Task details: When you reach the line below that has "14. Щелкните **Далее**", start returning lines exactly, and stop after the line that has "Persist to storage"; skip the pictures.

Data excerpts:
==============================

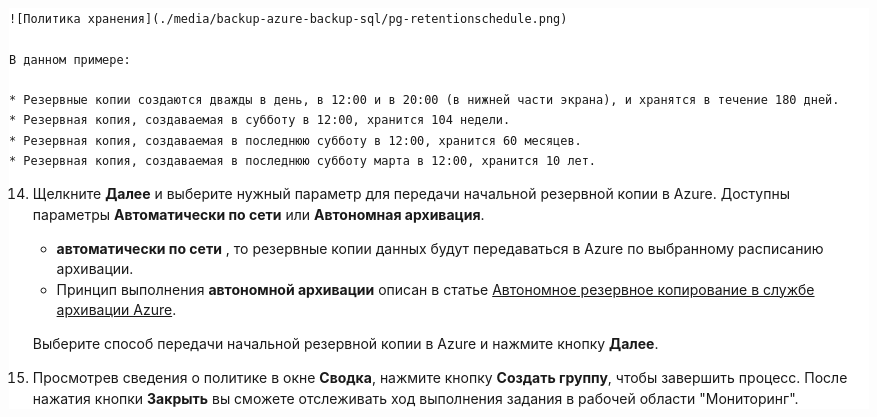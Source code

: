     ![Политика хранения](./media/backup-azure-backup-sql/pg-retentionschedule.png)

    В данном примере:

    * Резервные копии создаются дважды в день, в 12:00 и в 20:00 (в нижней части экрана), и хранятся в течение 180 дней.
    * Резервная копия, создаваемая в субботу в 12:00, хранится 104 недели.
    * Резервная копия, создаваемая в последнюю субботу в 12:00, хранится 60 месяцев.
    * Резервная копия, создаваемая в последнюю субботу марта в 12:00, хранится 10 лет.
14. Щелкните **Далее** и выберите нужный параметр для передачи начальной резервной копии в Azure. Доступны параметры **Автоматически по сети** или **Автономная архивация**.

    * **автоматически по сети** , то резервные копии данных будут передаваться в Azure по выбранному расписанию архивации.
    * Принцип выполнения **автономной архивации** описан в статье [Автономное резервное копирование в службе архивации Azure](backup-azure-backup-import-export.md).

    Выберите способ передачи начальной резервной копии в Azure и нажмите кнопку **Далее**.
15. Просмотрев сведения о политике в окне **Сводка**, нажмите кнопку **Создать группу**, чтобы завершить процесс. После нажатия кнопки **Закрыть** вы сможете отслеживать ход выполнения задания в рабочей области "Мониторинг".
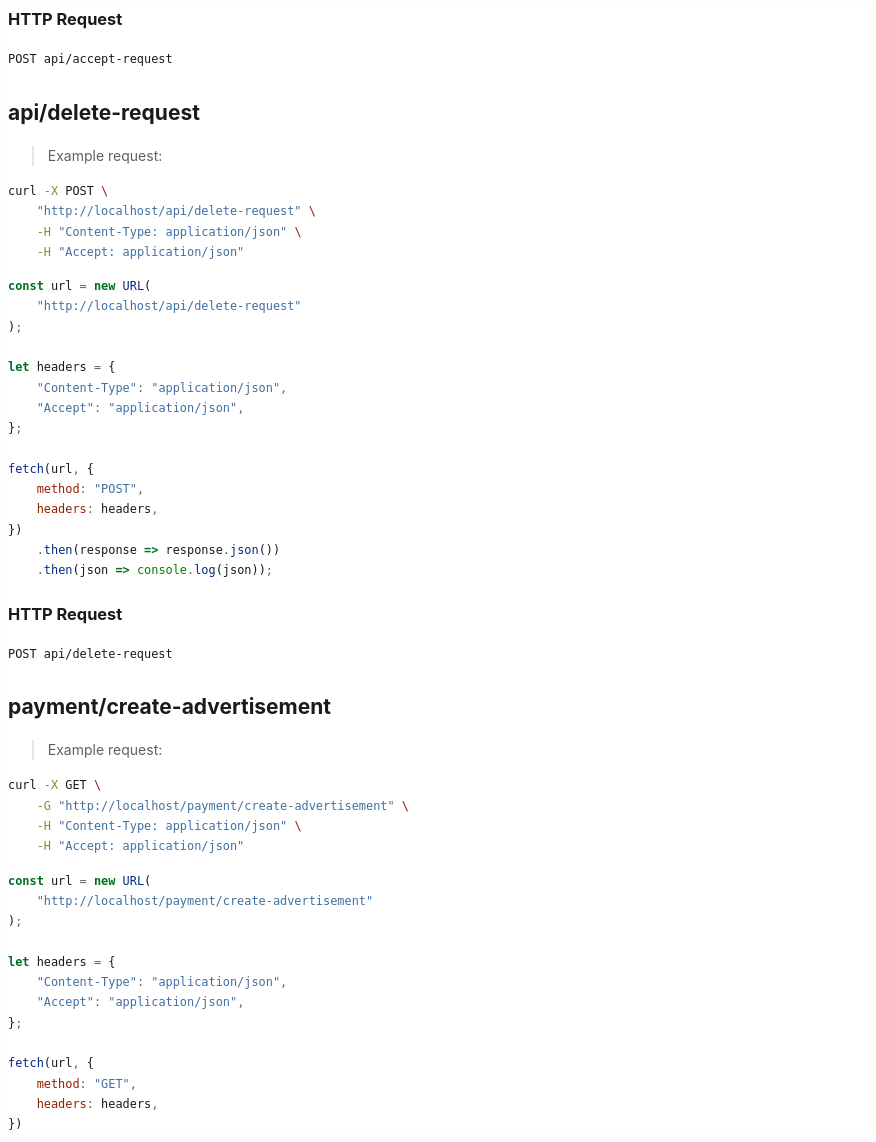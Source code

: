 

### HTTP Request
`POST api/accept-request`





## api/delete-request
> Example request:

```bash
curl -X POST \
    "http://localhost/api/delete-request" \
    -H "Content-Type: application/json" \
    -H "Accept: application/json"
```

```javascript
const url = new URL(
    "http://localhost/api/delete-request"
);

let headers = {
    "Content-Type": "application/json",
    "Accept": "application/json",
};

fetch(url, {
    method: "POST",
    headers: headers,
})
    .then(response => response.json())
    .then(json => console.log(json));
```



### HTTP Request
`POST api/delete-request`





## payment/create-advertisement
> Example request:

```bash
curl -X GET \
    -G "http://localhost/payment/create-advertisement" \
    -H "Content-Type: application/json" \
    -H "Accept: application/json"
```

```javascript
const url = new URL(
    "http://localhost/payment/create-advertisement"
);

let headers = {
    "Content-Type": "application/json",
    "Accept": "application/json",
};

fetch(url, {
    method: "GET",
    headers: headers,
})
```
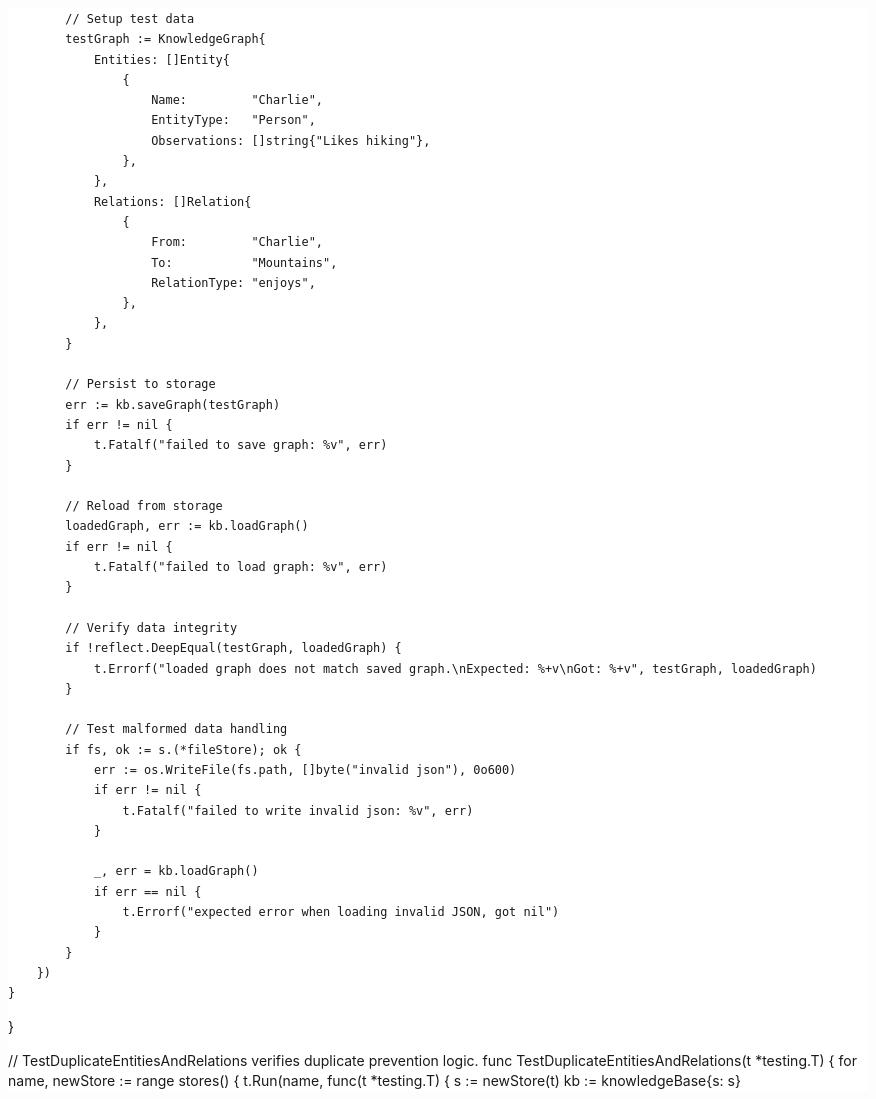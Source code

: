			// Setup test data
			testGraph := KnowledgeGraph{
				Entities: []Entity{
					{
						Name:         "Charlie",
						EntityType:   "Person",
						Observations: []string{"Likes hiking"},
					},
				},
				Relations: []Relation{
					{
						From:         "Charlie",
						To:           "Mountains",
						RelationType: "enjoys",
					},
				},
			}

			// Persist to storage
			err := kb.saveGraph(testGraph)
			if err != nil {
				t.Fatalf("failed to save graph: %v", err)
			}

			// Reload from storage
			loadedGraph, err := kb.loadGraph()
			if err != nil {
				t.Fatalf("failed to load graph: %v", err)
			}

			// Verify data integrity
			if !reflect.DeepEqual(testGraph, loadedGraph) {
				t.Errorf("loaded graph does not match saved graph.\nExpected: %+v\nGot: %+v", testGraph, loadedGraph)
			}

			// Test malformed data handling
			if fs, ok := s.(*fileStore); ok {
				err := os.WriteFile(fs.path, []byte("invalid json"), 0o600)
				if err != nil {
					t.Fatalf("failed to write invalid json: %v", err)
				}

				_, err = kb.loadGraph()
				if err == nil {
					t.Errorf("expected error when loading invalid JSON, got nil")
				}
			}
		})
	}
}

// TestDuplicateEntitiesAndRelations verifies duplicate prevention logic.
func TestDuplicateEntitiesAndRelations(t *testing.T) {
	for name, newStore := range stores() {
		t.Run(name, func(t *testing.T) {
			s := newStore(t)
			kb := knowledgeBase{s: s}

==============================

Expected answer:
14. Щелкните **Далее** и выберите нужный параметр для передачи начальной резервной копии в Azure. Доступны параметры **Автоматически по сети** или **Автономная архивация**.

    * **автоматически по сети** , то резервные копии данных будут передаваться в Azure по выбранному расписанию архивации.
    * Принцип выполнения **автономной архивации** описан в статье [Автономное резервное копирование в службе архивации Azure](backup-azure-backup-import-export.md).

    Выберите способ передачи начальной резервной копии в Azure и нажмите кнопку **Далее**.
15. Просмотрев сведения о политике в окне **Сводка**, нажмите кнопку **Создать группу**, чтобы завершить процесс. После нажатия кнопки **Закрыть** вы сможете отслеживать ход выполнения задания в рабочей области "Мониторинг".
Source code

: 

### HTTP Request
`POST api/accept-request`





## api/delete-request
> Example request:

```bash
curl -X POST \
    "http://localhost/api/delete-request" \
    -H "Content-Type: application/json" \
    -H "Accept: application/json"
```

```javascript
const url = new URL(
    "http://localhost/api/delete-request"
);

let headers = {
    "Content-Type": "application/json",
    "Accept": "application/json",
};

fetch(url, {
    method: "POST",
    headers: headers,
})
    .then(response => response.json())
    .then(json => console.log(json));
```



### HTTP Request
`POST api/delete-request`





## payment/create-advertisement
> Example request:

```bash
curl -X GET \
    -G "http://localhost/payment/create-advertisement" \
    -H "Content-Type: application/json" \
    -H "Accept: application/json"
```

```javascript
const url = new URL(
    "http://localhost/payment/create-advertisement"
);

let headers = {
    "Content-Type": "application/json",
    "Accept": "application/json",
};

fetch(url, {
    method: "GET",
    headers: headers,
})
```
Source code

:			// Setup test data
			testGraph := KnowledgeGraph{
				Entities: []Entity{
					{
						Name:         "Charlie",
						EntityType:   "Person",
						Observations: []string{"Likes hiking"},
					},
				},
				Relations: []Relation{
					{
						From:         "Charlie",
						To:           "Mountains",
						RelationType: "enjoys",
					},
				},
			}

			// Persist to storage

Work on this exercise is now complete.